Instructions to follow - Look through the entries below, please, and copy every line with the word "images".

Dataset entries
════
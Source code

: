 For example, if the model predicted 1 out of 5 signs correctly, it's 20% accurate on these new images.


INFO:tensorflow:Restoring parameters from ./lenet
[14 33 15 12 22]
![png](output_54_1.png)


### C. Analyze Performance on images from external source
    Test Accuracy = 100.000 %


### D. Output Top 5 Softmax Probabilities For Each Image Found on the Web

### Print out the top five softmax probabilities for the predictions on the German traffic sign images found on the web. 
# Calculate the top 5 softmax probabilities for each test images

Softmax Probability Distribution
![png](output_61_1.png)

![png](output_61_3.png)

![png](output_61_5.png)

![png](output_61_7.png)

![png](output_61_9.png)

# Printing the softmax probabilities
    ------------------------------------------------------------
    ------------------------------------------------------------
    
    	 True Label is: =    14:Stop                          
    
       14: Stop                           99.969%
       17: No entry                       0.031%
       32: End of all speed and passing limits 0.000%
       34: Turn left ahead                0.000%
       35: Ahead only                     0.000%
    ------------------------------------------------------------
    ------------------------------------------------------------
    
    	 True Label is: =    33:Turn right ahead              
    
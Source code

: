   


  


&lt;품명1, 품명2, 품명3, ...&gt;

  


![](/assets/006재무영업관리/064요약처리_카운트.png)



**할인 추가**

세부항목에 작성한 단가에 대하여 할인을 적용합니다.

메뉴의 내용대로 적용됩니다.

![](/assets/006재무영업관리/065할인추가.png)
════
Written answer -
: For example, if the model predicted 1 out of 5 signs correctly, it's 20% accurate on these new images.
### C. Analyze Performance on images from external source
### Print out the top five softmax probabilities for the predictions on the German traffic sign images found on the web. 
# Calculate the top 5 softmax probabilities for each test images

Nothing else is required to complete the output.